Currently the optimized implementations of matchfinder_init() and
matchfinder_rebase() are chosen via static dispatch. That means that
the AVX-2 implementations usually aren't used.
Fix this by using dynamic dispatch, like what libdeflate does for the
Adler-32 and CRC-32 checksums and for DEFLATE decompression.

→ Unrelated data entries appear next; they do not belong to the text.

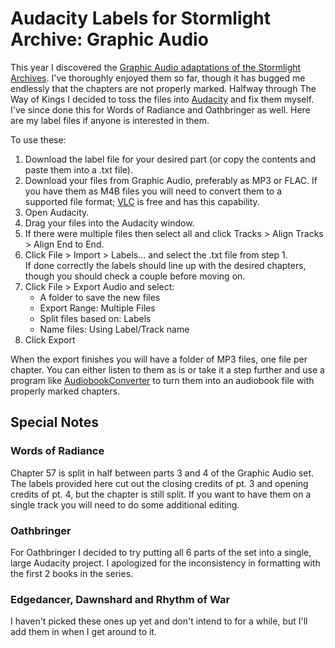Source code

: # Audacity Labels for Stormlight Archive: Graphic Audio

This year I discovered the [Graphic Audio adaptations of the Stormlight Archives](https://www.graphicaudio.net/the-stormlight-archive-series-set.html).  I've thoroughly enjoyed them so far, though it has bugged me endlessly that the chapters are not properly marked.  Halfway through The Way of Kings I decided to toss the files into [Audacity](https://www.audacityteam.org/) and fix them myself.  I've since done this for Words of Radiance and Oathbringer as well.  Here are my label files if anyone is interested in them.

To use these:

1. Download the label file for your desired part (or copy the contents and paste them into a .txt file).
2. Download your files from Graphic Audio, preferably as MP3 or FLAC.  If you have them as M4B files you will need to convert them to a supported file format; [VLC](https://www.videolan.org/) is free and has this capability.
3. Open Audacity.
4. Drag your files into the Audacity window.
5. If there were multiple files then select all and click Tracks > Align Tracks > Align End to End.
6. Click File > Import > Labels... and select the .txt file from step 1.  
    If done correctly the labels should line up with the desired chapters, though you should check a couple before moving on.
7. Click File > Export Audio and select:
    - A folder to save the new files
    - Export Range: Multiple Files
    - Split files based on: Labels
    - Name files: Using Label/Track name
8. Click Export

When the export finishes you will have a folder of MP3 files, one file per chapter.  You can either listen to them as is or take it a step further and use a program like [AudiobookConverter](https://github.com/yermak/AudioBookConverter) to turn them into an audiobook file with properly marked chapters.

## Special Notes
### Words of Radiance
Chapter 57 is split in half between parts 3 and 4 of the Graphic Audio set.  The labels provided here cut out the closing credits of pt. 3 and opening credits of pt. 4, but the chapter is still split.  If you want to have them on a single track you will need to do some additional editing.

### Oathbringer
For Oathbringer I decided to try putting all 6 parts of the set into a single, large Audacity project.  I apologized for the inconsistency in formatting with the first 2 books in the series.

### Edgedancer, Dawnshard and Rhythm of War
I haven't picked these ones up yet and don't intend to for a while, but I'll add them in when I get around to it.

Based on work by Andrew Steinborn <git@steinborn.me>
(https://github.com/ebiggers/libdeflate/pull/77). He wrote:
"The main impact is on x86: the AVX2 matchfinder can now be properly
dynamically dispatched at runtime and if -mavx2 is included in CFLAGS
(or -march set to any platform with AVX2 support). On my Ryzen 9 3900X,
I got an approximately 1% boost in deflate time (measured with a
uncompressed tarball of the Silesia corpus) using just the changes in
this PR and the regular CFLAGS, and a 2.7% boost when specifying -mavx2
as CFLAGS. (I also tested with an Intel Xeon Skylake c5.large EC2
instance, and did not see any performance regression)."
Remove the ability of matchfinder_init() and matchfinder_rebase() to
fail due to the matchfinder memory size being misaligned. Instead,
require that the size always be 128-byte aligned -- which is already the
case. Also, make the matchfinder memory always be 32-byte aligned --
which doesn't really have any downside.
Move the x86 and ARM-specific code into their own directories to prevent
it from cluttering up the main library. This will make it a bit easier
to add new architecture-specific code.
But to avoid complicating things too much for people who aren't using
the provided Makefile, we still just compile all .c files for all
architectures (irrelevant ones end up #ifdef'ed out), and the headers
are included explicitly for each architecture so that an
architecture-specific include path isn't needed. So, now people just
need to compile both lib/*.c and lib/*/*.c instead of only lib/*.c.